Maine's bombastic former governor Paul LePage has returned to the state in hopes of winning back his old job, and both Democrats and Republicans are unhappy about it.
The foul-mouthed former governor retired to Florida after term limits ended his tenure in 2018, but LePage -- who called himself "Donald Trump before Donald Trump" -- launched a challenge to Democratic incumbent Gov. Janet Mills, who handily defeated his hand-picked successor three years ago, reported Politico.
"[LePage's] style of politics is dangerous and his policies are dangerous, and together they make him doubly dangerous," said Democratic political operative David Farmer. "I just hope that our politics have turned after eight years of LePage and four years of Trump and that those calls to our ugliest side aren't answered anymore."Even some Republicans are worried about his return to Main politics.
"There was nothing in his background that would have led a thinking person to think he would be good for the state of Maine, other than his rhetoric about lower taxes and less government intrusion," said GOP political consultant Lance Dutson. "All of us jerks who thought we knew everything laughed behind our hand at him."

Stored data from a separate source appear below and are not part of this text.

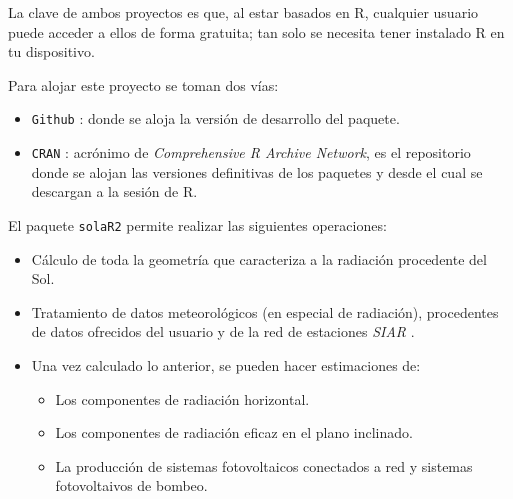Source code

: La clave de ambos proyectos es que, al estar basados en R, cualquier usuario puede acceder a ellos de forma gratuita; tan solo se necesita tener instalado R en tu dispositivo.

Para alojar este proyecto se toman dos vías:
\begin{itemize}
\item \texttt{Github} \cite{github}: donde se aloja la versión de desarrollo del paquete.
\item \texttt{CRAN} \cite{cran}: acrónimo de \emph{Comprehensive R Archive Network}, es el repositorio donde se alojan las versiones definitivas de los paquetes y desde el cual se descargan a la sesión de R.
\end{itemize}

El paquete \texttt{solaR2} permite realizar las siguientes operaciones:
\begin{itemize}
\item Cálculo de toda la geometría que caracteriza a la radiación procedente del Sol.
\item Tratamiento de datos meteorológicos (en especial de radiación), procedentes de datos ofrecidos del usuario y de la red de estaciones \emph{SIAR} \cite{siar23}.
\item Una vez calculado lo anterior, se pueden hacer estimaciones de:
\begin{itemize}
\item Los componentes de radiación horizontal.
\item Los componentes de radiación eficaz en el plano inclinado.
\item La producción de sistemas fotovoltaicos conectados a red y sistemas fotovoltaivos de bombeo.
\end{itemize}
\end{itemize}

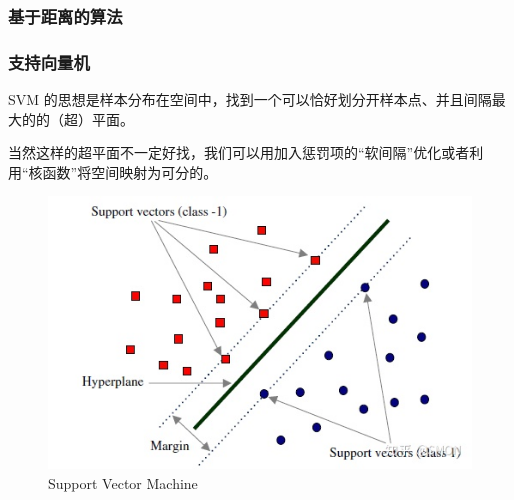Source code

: \subsubsection{基于距离的算法}
\begin{frame}
    \frametitle{支持向量机}
    SVM 的思想是样本分布在空间中，找到一个可以恰好划分开样本点、并且间隔最大的的（超）平面。

    当然这样的超平面不一定好找，我们可以用加入惩罚项的“软间隔”优化或者利用“核函数”将空间映射为可分的。

    \begin{center}
        \begin{figure}
            \includegraphics[width=0.6\linewidth]{../lib/SVM.jpeg}
            \caption{Support Vector Machine}
            \label{SVM}
        \end{figure}
    \end{center}
\end{frame}
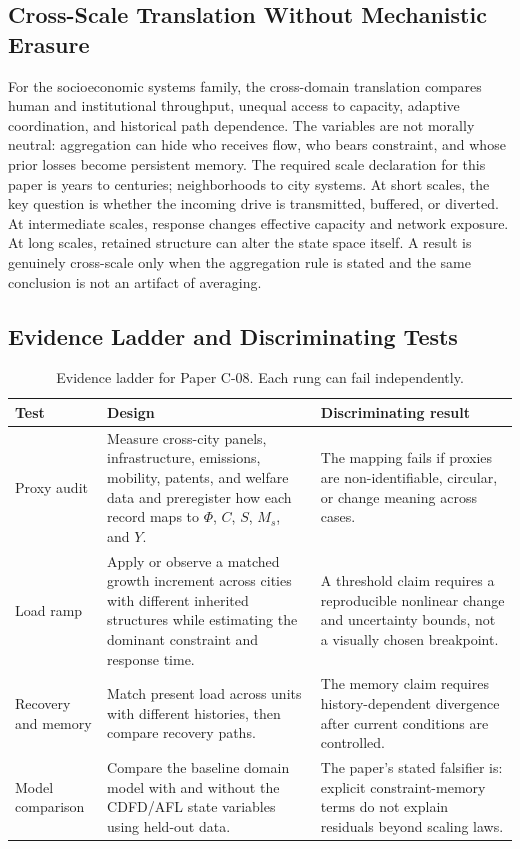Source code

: \documentclass[11pt,a4paper]{article}
\begin{document}
\subsection{Cross-Scale Translation Without Mechanistic Erasure}

For the socioeconomic systems family, the cross-domain translation compares human and institutional throughput, unequal access to capacity, adaptive coordination, and historical path dependence. The variables are not morally neutral: aggregation can hide who receives flow, who bears constraint, and whose prior losses become persistent memory. \cite{BarabasiAlbert1999,WattsStrogatz1998,Holling1973,Shannon1948}
The required scale declaration for this paper is years to centuries; neighborhoods to city systems. At short
scales, the key question is whether the incoming drive is transmitted,
buffered, or diverted. At intermediate scales, response changes effective
capacity and network exposure. At long scales, retained structure can alter the
state space itself. A result is genuinely cross-scale only when the aggregation
rule is stated and the same conclusion is not an artifact of averaging.

\subsection{Evidence Ladder and Discriminating Tests}

\begin{table}[htbp]
\centering
\small
\caption{Evidence ladder for Paper C-08. Each rung can fail independently.}
\begin{tabularx}{\textwidth}{|p{}|X|X|}
\hline
\textbf{Test} & \textbf{Design} & \textbf{Discriminating result} \\
\hline
Proxy audit & Measure cross-city panels, infrastructure, emissions, mobility, patents, and welfare data and preregister how each record maps to $\Phi$, $C$, $S$, $M_s$, and $Y$. & The mapping fails if proxies are non-identifiable, circular, or change meaning across cases. \\
\hline
Load ramp & Apply or observe a matched growth increment across cities with different inherited structures while estimating the dominant constraint and response time. & A threshold claim requires a reproducible nonlinear change and uncertainty bounds, not a visually chosen breakpoint. \\
\hline
Recovery and memory & Match present load across units with different histories, then compare recovery paths. & The memory claim requires history-dependent divergence after current conditions are controlled. \\
\hline
Model comparison & Compare the baseline domain model with and without the CDFD/AFL state variables using held-out data. & The paper's stated falsifier is: explicit constraint-memory terms do not explain residuals beyond scaling laws. \\
\hline
\end{tabularx}
\end{table}
\end{document}
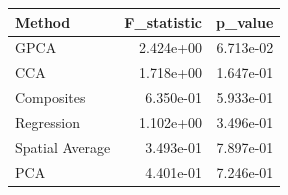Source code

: \begin{tabular}{lrr}
\toprule
Method & F_statistic & p_value \\
\midrule
GPCA & 2.424e+00 & 6.713e-02 \\
CCA & 1.718e+00 & 1.647e-01 \\
Composites & 6.350e-01 & 5.933e-01 \\
Regression & 1.102e+00 & 3.496e-01 \\
Spatial Average & 3.493e-01 & 7.897e-01 \\
PCA & 4.401e-01 & 7.246e-01 \\
\bottomrule
\end{tabular}
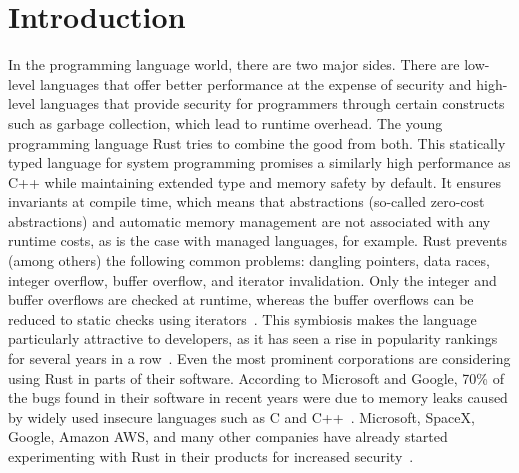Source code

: \documentclass[paper=a4,%
  twoside,%
  BCOR4mm,%
  abstract=true,%
  toc=bibliography,%
  chapterprefix=true,%
  toc=bibliographynumbered,%
  open=right,%
  english,%
  pagesize=pdftex]{scrreprt}
\begin{document}
\chapter{Introduction}
\label{chap:introduction}
In the programming language world, there are two major sides. There are low-level languages that offer better performance at the expense of security and high-level languages that provide security for programmers through certain constructs such as garbage collection, which lead to runtime overhead. The young programming language Rust tries to combine the good from both. This statically typed language for system programming promises a similarly high performance as C++ while maintaining extended type and memory safety by default. It ensures invariants at compile time, which means that abstractions (so-called zero-cost abstractions) and automatic memory management are not associated with any runtime costs, as is the case with managed languages, for example. Rust prevents (among others) the following common problems: dangling pointers, data races, integer overflow, buffer overflow, and iterator invalidation. Only the integer and buffer overflows are checked at runtime, whereas the buffer overflows can be reduced to static checks using iterators~\cite{Anderson2016}. This symbiosis makes the language particularly attractive to developers, as it has seen a rise in popularity rankings for several years in a row~\cite{StackOverflow2020}. Even the most prominent corporations are considering using Rust in parts of their software. According to Microsoft and Google, 70\% of the bugs found in their software in recent years were due to memory leaks caused by widely used insecure languages such as C and C++~\cite{Microsoft2019MemoryBugs, RustInAndroid}. Microsoft, SpaceX, Google, Amazon AWS, and many other companies have already started experimenting with Rust in their products for increased security~\cite{MicrosoftJoinsRust, AmazonLovesRust, RustInAndroid, GoogleRustFoundation}.
\end{document}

Sen. Susan Collins (R-ME) has already endorsed LePage, who declared her political career finished in 2016 for insufficiently loyalty to Trump, and his newly launched campaign has quickly energized the right-wing GOP base.
"LePage needs to shore up his base, and it's made up of white supremacists, anti-vaxxers, QAnon believers and hardcore conservatives who believe the 2020 election was stolen and are pushing for some sort of authoritarian rule," said former journalist Andy O'Brien, who now tracks and exposes extremist groups, "and Paul LePage is a very authoritarian person. I don't think this next year is going to be pretty."
The state's Republican Party has changed dramatically since LePage was first elected in 2010, and after four years of Trump -- and the Waldo County GOP banned two former state legislators from running for office because they had turned against the former president before the 2020 election.
"The party has been almost completely replaced from what I recognize, or have ever known, as the Republican Party," said former state Senate president Kevin Raye, one of the lawmakers who was banned. "Many of the people who were involved, and activists who worked in the trenches for years, are no longer even involved in the party."